- WHAT YOU HAVE TO DO
Search the entries for the word "eagerly" and pull out each line that has it.

- SUPPLIED RECORDS
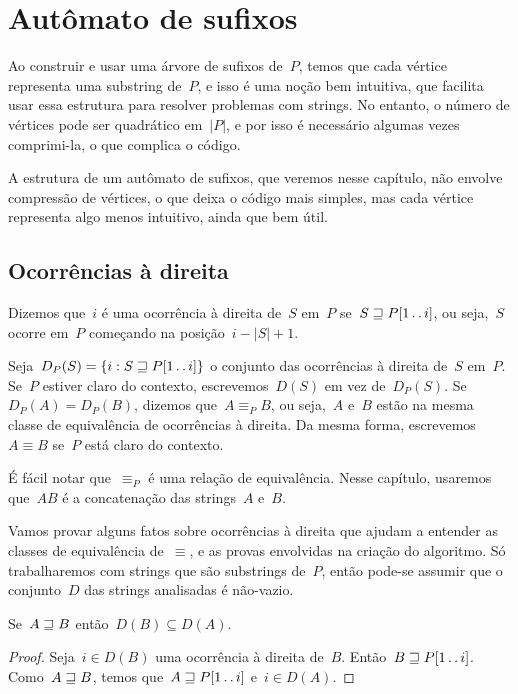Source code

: \chapter{Autômato de sufixos} \label{chap:suffixautomaton}

Ao construir e usar uma árvore de sufixos de~$P$, temos que cada vértice representa uma substring de~$P$, e isso é uma noção bem intuitiva, que facilita usar essa estrutura para resolver problemas com strings. No entanto, o número de vértices pode ser quadrático em~$|P|$, e por isso é necessário algumas vezes comprimi-la, o que complica o código.

A estrutura de um autômato de sufixos, que veremos nesse capítulo, não envolve compressão de vértices, o que deixa o código mais simples, mas cada vértice representa algo menos intuitivo, ainda que bem útil.

\section{Ocorrências à direita}

Dizemos que~$i$ é uma ocorrência à direita de~$S$ em~$P$ se~$S \sqsupseteq P[1\,.\,.\, i]$, ou seja,~$S$ ocorre em~$P$ começando na posição~$i - |S| + 1$.

\begin{definition}
Seja~$D_P(S) = \{i : S \sqsupseteq P[1\,.\,.\, i] \}$ o conjunto das ocorrências à direita de~$S$ em~$P$. Se~$P$ estiver claro do contexto, escrevemos~$D(S)$ em vez de~$D_P(S)$. Se~${D_P(A) = D_P(B)}$, dizemos que~$A \equiv_P B$, ou seja,~$A$ e~$B$ estão na mesma classe de equivalência de ocorrências à direita. Da mesma forma, escrevemos~$A \equiv B$ se~$P$ está claro do contexto.
\end{definition}

É fácil notar que~$\equiv_P$ é uma relação de equivalência. Nesse capítulo, usaremos que~$AB$ é a concatenação das strings~$A$ e~$B$.

Vamos provar alguns fatos sobre ocorrências à direita que ajudam a entender as classes de equivalência de~$\equiv$, e as provas envolvidas na criação do algoritmo. Só trabalharemos com strings que são substrings de~$P$, então pode-se assumir que o conjunto~$D$ das strings analisadas é não-vazio.

\begin{lemma}
\label{lem:R1}
Se~$A \sqsupseteq B$ então~$D(B) \subseteq D(A)$.
\end{lemma}

\begin{proof}
Seja~$i \in D(B)$ uma ocorrência à direita de~$B$. Então~$B \sqsupseteq P[1\,.\,.\, i]$. Como~$A \sqsupseteq B$, temos que~$A \sqsupseteq P[1\,.\,.\, i]$ e~$i \in D(A)$.
\end{proof}

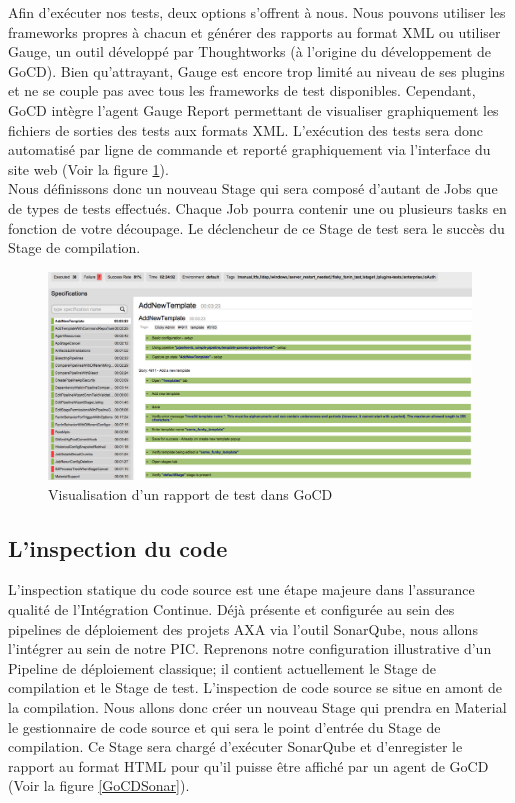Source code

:       Afin d'exécuter nos tests, deux options s'offrent à nous. Nous pouvons utiliser les frameworks propres à chacun et générer des rapports au format XML ou utiliser Gauge, un outil développé par Thoughtworks (à l'origine du développement de GoCD). Bien qu'attrayant, Gauge est encore trop limité au niveau de ses plugins et ne se couple pas avec tous les frameworks de test disponibles. Cependant, GoCD intègre l'agent Gauge Report permettant de visualiser graphiquement les fichiers de sorties des tests aux formats XML. L'exécution des tests sera donc automatisé par ligne de commande et reporté graphiquement via l'interface du site web (Voir la figure \ref{GoCDReportTest}).\\

      Nous définissons donc un nouveau Stage qui sera composé d'autant de Jobs que de types de tests effectués. Chaque Job pourra contenir une ou plusieurs tasks en fonction de votre découpage. Le déclencheur de ce Stage de test sera le succès du Stage de compilation.

      \begin{figure}
        \begin{center}
          \includegraphics[scale=0.15]{images/GoCDReportTest.png}
        \end{center}
        \caption{Visualisation d'un rapport de test dans GoCD}
        \label{GoCDReportTest}
      \end{figure}

      \subsection{L'inspection du code}
      L'inspection statique du code source est une étape majeure dans l'assurance qualité de l'Intégration Continue. Déjà présente et configurée au sein des pipelines de déploiement des projets AXA via l'outil SonarQube, nous allons l'intégrer au sein de notre PIC. Reprenons notre configuration illustrative d'un Pipeline de déploiement classique; il contient actuellement le Stage de compilation et le Stage de test. L'inspection de code source se situe en amont de la compilation. Nous allons donc créer un nouveau Stage qui prendra en Material le gestionnaire de code source et qui sera le point d'entrée du Stage de compilation. Ce Stage sera chargé d'exécuter SonarQube et d'enregister le rapport au format HTML pour qu'il puisse être affiché par un agent de GoCD (Voir la figure \ref{GoCDSonar}).\\

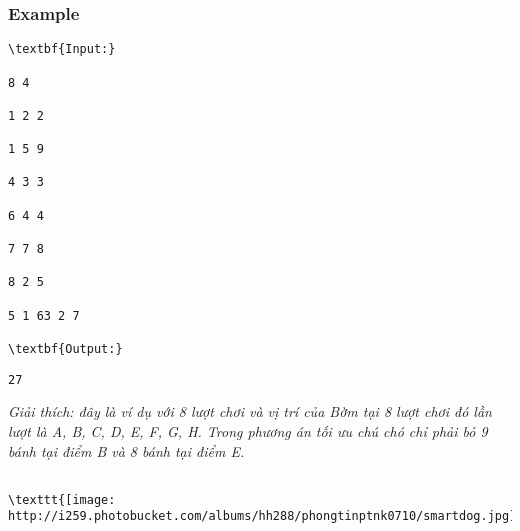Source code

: \subsubsection{   Example  }
\begin{verbatim}
\textbf{Input:}

8 4

1 2 2

1 5 9

4 3 3

6 4 4

7 7 8

8 2 5

5 1 63 2 7

\textbf{Output:}\end{verbatim}
\begin{verbatim}
27\end{verbatim}

\emph{    Giải thích: đây là ví dụ với 8 lượt chơi và vị trí của Bờm tại 8 lượt chơi đó lần lượt là A, B, C, D, E, F, G, H. Trong phương án tối ưu chú chó chỉ phải bỏ 9 bánh tại điểm B và 8 bánh tại điểm E.   }
\begin{verbatim}

\texttt{[image: http://i259.photobucket.com/albums/hh288/phongtinptnk0710/smartdog.jpg]}\end{verbatim}
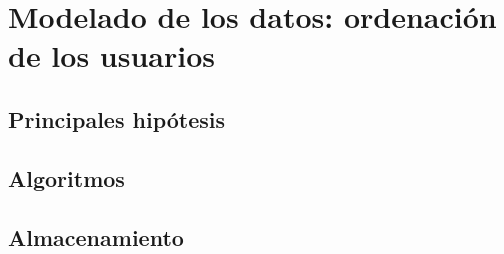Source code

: \chapter{Modelado de los datos: ordenación de los usuarios}
\label{chap:ordenacion_de_usuarios}

\section{Principales hip\'otesis}
\section{Algoritmos}
\section{Almacenamiento}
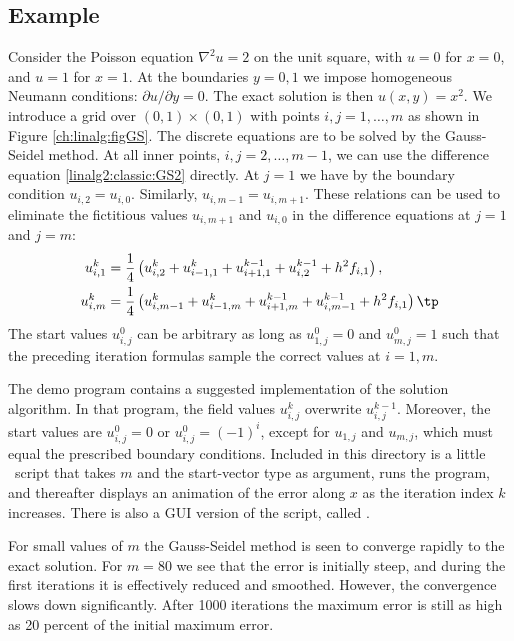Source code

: \subsection{Example}
\label{ch:linalg:examp1}

Consider the Poisson
equation $\nabla^2 u=2$ on the unit square, with $u=0$ for $x=0$, and
$u=1$ for $x=1$. At the boundaries $y=0,1$ we impose homogeneous
Neumann conditions: $\partial u/\partial y = 0$.
The exact solution is then $u(x,y)=x^2$.
We introduce a grid over $(0,1)\times (0,1)$
with points $i,j=1,\ldots,m$ as shown in
Figure \ref{ch:linalg:figGS}.
The discrete equations are to be solved by the Gauss-Seidel method.
At all inner points, $i,j=2,\ldots,m-1$, we can use the difference equation
\eqref{linalg2:classic:GS2} directly.
At $j=1$ we have by the boundary condition $u_{i,2}=u_{i,0}$.
Similarly, $u_{i,m-1} = u_{i,m+1}$.
These relations can be used to eliminate the fictitious values
$u_{i,m+1}$ and $u_{i,0}$ in the difference equations at $j=1$ and $j=m$:
\begin{align*}
u^{k}_{i,1} &= {1\over4}\left(
u^{k}_{i,2} + u^{k}_{i-1,1} + u^{k-1}_{i+1,1} + u^{k-1}_{i,2}
+ h^2f_{i,1}\right),\\
u^{k}_{i,m} &= {1\over4}\left(
u^{k}_{i,m-1} + u^{k}_{i-1,m} + u^{k-1}_{i+1,m} + u^{k-1}_{i,m-1}
+ h^2f_{i,1}\right) \tp
\end{align*}
The start values $u^0_{i,j}$ can be arbitrary as long as
$u^0_{1,j}=0$ and $u^0_{m,j}=1$ such that the preceding iteration formulas
sample the correct values at $i=1,m$.

The demo program  contains a
suggested implementation of the solution algorithm.  In that program,
the field values $u^{k}_{i,j}$ overwrite $u^{k-1}_{i,j}$.  Moreover,
the start values are $u_{i,j}^0=0$ or $u_{i,j}^0=(-1)^i$, except for
$u_{1,j}$ and $u_{m,j}$, which must equal the prescribed boundary
conditions.  Included in this directory is a little \perl\ script
 that takes $m$ and the start-vector type as argument,
runs the program, and thereafter displays an animation of the error
along $x$ as the iteration index $k$ increases. There is also a GUI
version of the script, called .

For small values of $m$ the Gauss-Seidel method is seen to converge
rapidly to the exact solution.  For $m=80$ we see that the error is
initially steep, and during the first iterations it is effectively
reduced and smoothed. However, the convergence slows down
significantly.  After 1000 iterations the maximum error is still as
high as 20 percent of the initial maximum error.

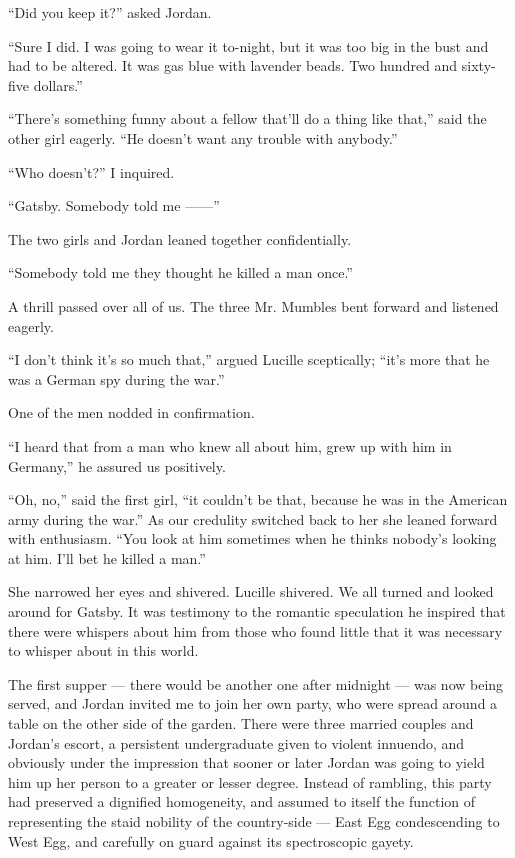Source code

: \documentclass{znotebook}
\begin{document}
``Did you keep it?'' asked Jordan.

``Sure I did. I was going to wear it to-night, but it was too big in the bust and had to be altered. It was gas blue with lavender beads. Two hundred and sixty-five dollars.''

``There’s something funny about a fellow that’ll do a thing like that,'' said the other girl eagerly. ``He doesn’t want any trouble with anybody.''

``Who doesn’t?'' I inquired.

``Gatsby. Somebody told me ——''

The two girls and Jordan leaned together confidentially.

``Somebody told me they thought he killed a man once.''

A thrill passed over all of us. The three Mr. Mumbles bent forward and listened eagerly.

``I don’t think it’s so much that,'' argued Lucille sceptically; ``it’s more that he was a German spy during the war.''

One of the men nodded in confirmation.

``I heard that from a man who knew all about him, grew up with him in Germany,'' he assured us positively.

``Oh, no,'' said the first girl, ``it couldn’t be that, because he was in the American army during the war.'' As our credulity switched back to her she leaned forward with enthusiasm. ``You look at him sometimes when he thinks nobody’s looking at him. I’ll bet he killed a man.''

She narrowed her eyes and shivered. Lucille shivered. We all turned and looked around for Gatsby. It was testimony to the romantic speculation he inspired that there were whispers about him from those who found little that it was necessary to whisper about in this world.

The first supper — there would be another one after midnight — was now being served, and Jordan invited me to join her own party, who were spread around a table on the other side of the garden. There were three married couples and Jordan’s escort, a persistent undergraduate given to violent innuendo, and obviously under the impression that sooner or later Jordan was going to yield him up her person to a greater or lesser degree. Instead of rambling, this party had preserved a dignified homogeneity, and assumed to itself the function of representing the staid nobility of the country-side — East Egg condescending to West Egg, and carefully on guard against its spectroscopic gayety.
\end{document}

- ANSWER BELOW
``There’s something funny about a fellow that’ll do a thing like that,'' said the other girl eagerly. ``He doesn’t want any trouble with anybody.''
A thrill passed over all of us. The three Mr. Mumbles bent forward and listened eagerly.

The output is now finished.